Things I want to focus on in 2021:

  • Doing more cycling… doing group rides in Knoxville, maybe attempt a century ride, riding with coworkers. When the weather warms up, I look forward to commuting to work by bike.
  • Getting a better idea for what’s next in my career. My “career lattice” is less certain, and I don’t think I want to play the Agile certification game (i.e., getting certs or becoming a trainer).
  • Growing my Danish fluency. One goal is to be able to comprehend most written Danish. A second goal is to be able to watch (or rewatch) a Danish program on Netflix with no captions or subtitles and understand what’s being said. A third goal is to work on conversational Danish with native speakers.
  • Visit Denmark with Gillie. Even with a different government administration and some form of end in sight for COVID-19, we want to learn more about what it would take to live and work outside the US. The more we’ve learned about Danish culture, the more attractive it becomes.
  • Have more time to work on scale modeling. I’m not sure where this energy and time will come from given there are so many other things I do that enrich my life. I don’t want to give up on this hobby just yet.
  • Get around to those important-but-not-urgent life things for me and my family (e.g., living will, advanced directive).

Details

Community service

  • Served as clerk on a Board of Trustees for a local Unitarian Universalist church
  • Played piano for two memorial services
  • Picked up litter around my apartment complex on a weekly basis; did the same near my office Monday through Friday

Group fitness

  • Taught approximately 20 classes throughout the year (COVID-19 made attending the gym too risky)
  • Launched one RPM release (85) at Knoxville area Gold’s Gyms (again, impacted by COVID-19)
  • Copy-edited one RPM release (87) of choreography and instructor materials for Les Mills International (was furloughed because of COVID-19)

Pleasure reading

  • Spellbound: Book II of the Grimnoir Chronicles by Larry Correia
  • Building and Detailing Model Aircraft by Pat Hawkey
  • Daemon Voices: Essays on Storytelling by Philip Pullman
  • How to Change Your Mind: What the New Science of Psychedelics Teaches Us About Consciousness, Dying, Addiction, Depression, and Transcendence by Michael Pollan
  • Circe by Madeline Miller
  • Mythos: The Greek Myths Reimagined by Stephen Fry
  • Sapiens: A Brief History of Human Kind by Yuval Harari
  • Heroes: Myths and Monsters, Quests and Adventures by Stephen Fry
  • Kafka on the Shore by Haruki Murakami
  • The Last Tribe by Brad Manuel
  • Still Life by Louise Penny
  • A Better Man by Louise Penny
  • Bicycling Magazine’s New Cyclist Handbook: Ride with Confidence and Avoid Common Pitfalls by Ben Hewitt
  • All the Devils Are Here by Louise Penny
  • A Fatal Grace by Louise Penny

Hobbies

  • Played couch co-op games with Gillie: Unravel Two, A Way Out
  • Finished my Lindberg 1:72 battle-damaged F-4 Phantom scale model
  • Started a Revell 1:32 F-4G Phantom II scale model; still need to apply decals, weathering, and all the bits that go underneath the aircraft

Professional development

I wrote 52 weekly summary posts of articles relevant to my career; although I didn’t sum them up, my estimate is that I’ve shared over 700 articles, books, or videos.

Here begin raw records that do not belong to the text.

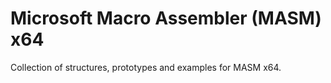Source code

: # Microsoft Macro Assembler (MASM) x64
Collection of structures, prototypes and examples for MASM x64.
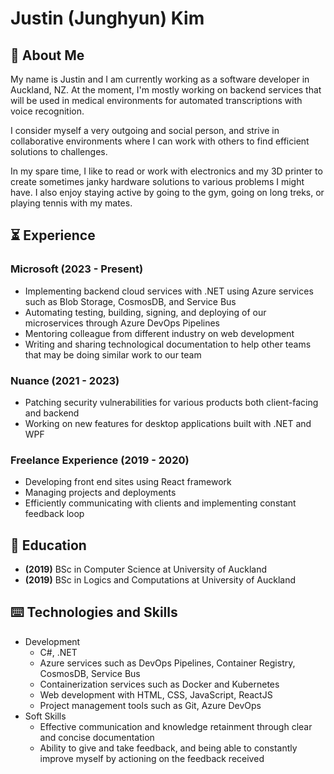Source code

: # Justin (Junghyun) Kim

## 👦 About Me
My name is Justin and I am currently working as a software developer in Auckland, NZ.
At the moment, I'm mostly working on backend services that will be used in medical environments for automated transcriptions with voice recognition.

I consider myself a very outgoing and social person, and strive in collaborative environments where I can work with others to find efficient solutions to challenges.

In my spare time, I like to read or work with electronics and my 3D printer to create sometimes janky hardware solutions to various problems I might have.
I also enjoy staying active by going to the gym, going on long treks, or playing tennis with my mates.

## ⏳️ Experience
### Microsoft (2023 - Present)
- Implementing backend cloud services with .NET using Azure services such as Blob Storage, CosmosDB, and Service Bus
- Automating testing, building, signing, and deploying of our microservices through Azure DevOps Pipelines
- Mentoring colleague from different industry on web development
- Writing and sharing technological documentation to help other teams that may be doing similar work to our team

### Nuance (2021 - 2023)
- Patching security vulnerabilities for various products both client-facing and backend
- Working on new features for desktop applications built with .NET and WPF

### Freelance Experience (2019 - 2020)
- Developing front end sites using React framework
- Managing projects and deployments
- Efficiently communicating with clients and implementing constant feedback loop

## 🏫 Education
- **(2019)** BSc in Computer Science at University of Auckland
- **(2019)** BSc in Logics and Computations at University of Auckland

## ⌨️ Technologies and Skills
- Development
    - C#, .NET
    - Azure services such as DevOps Pipelines, Container Registry, CosmosDB, Service Bus
    - Containerization services such as Docker and Kubernetes
    - Web development with HTML, CSS, JavaScript, ReactJS
    - Project management tools such as Git, Azure DevOps
- Soft Skills
    - Effective communication and knowledge retainment through clear and concise documentation
    - Ability to give and take feedback, and being able to constantly improve myself by actioning on the feedback received
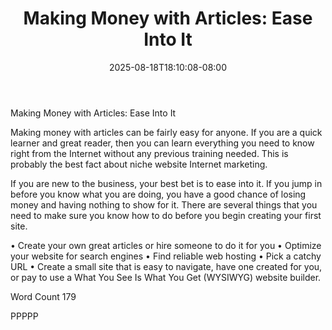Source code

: ﻿---
title: "Making Money with Articles: Ease Into It"
date: 2025-08-18T18:10:08-08:00
description: "Making Money With Articles Tips for Web Success"
featured_image: "/images/Making Money With Articles.jpg"
tags: ["Making Money With Articles"]
---

Making Money with Articles: Ease Into It

Making money with articles can be fairly easy for anyone. If you are a quick learner and great reader, then you can learn everything you need to know right from the Internet without any previous training needed. This is probably the best fact about niche website Internet marketing.

If you are new to the business, your best bet is to ease into it. If you jump in before you know what you are doing, you have a good chance of losing money and having nothing to show for it. There are several things that you need to make sure you know how to do before you begin creating your first site.

•	Create your own great articles or hire someone to do it for you
•	Optimize your website for search engines
•	Find reliable web hosting
•	Pick a catchy URL
•	Create a small site that is easy to navigate, have one created for you, or pay to use a What You See Is What You Get (WYSIWYG) website builder.

Word Count 179

PPPPP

Making Work Visible: Exposing Time Theft to Optimize Work and Flow

The Unicorn Project: A Novel about Developers, Digital Disruption, and Thriving in the Age of Data

An Elegant Puzzle: Systems of Engineering Management

Radical Candor

Scaled Agile Framework (SAFe) 4.5 Distilled

Do Better Work

The Art of Business Value

A Common-Sense Guide to Data Structures and Algorithms, Second Edition: Level Up Your Core Programming Skills

Agile for Non-Software Teams

Blog posts

Personal accomplishments

  • Made a permanent choice to be childfree.
  • Invested in finding ways to incorporate fitness into my life, given I didn’t want to risk returning to the gym but also realized that just taking walks every day wasn’t sufficient.
  • Got more comfortable with accepting that I need to let some activities and relationships go when they take more energy than I get in return.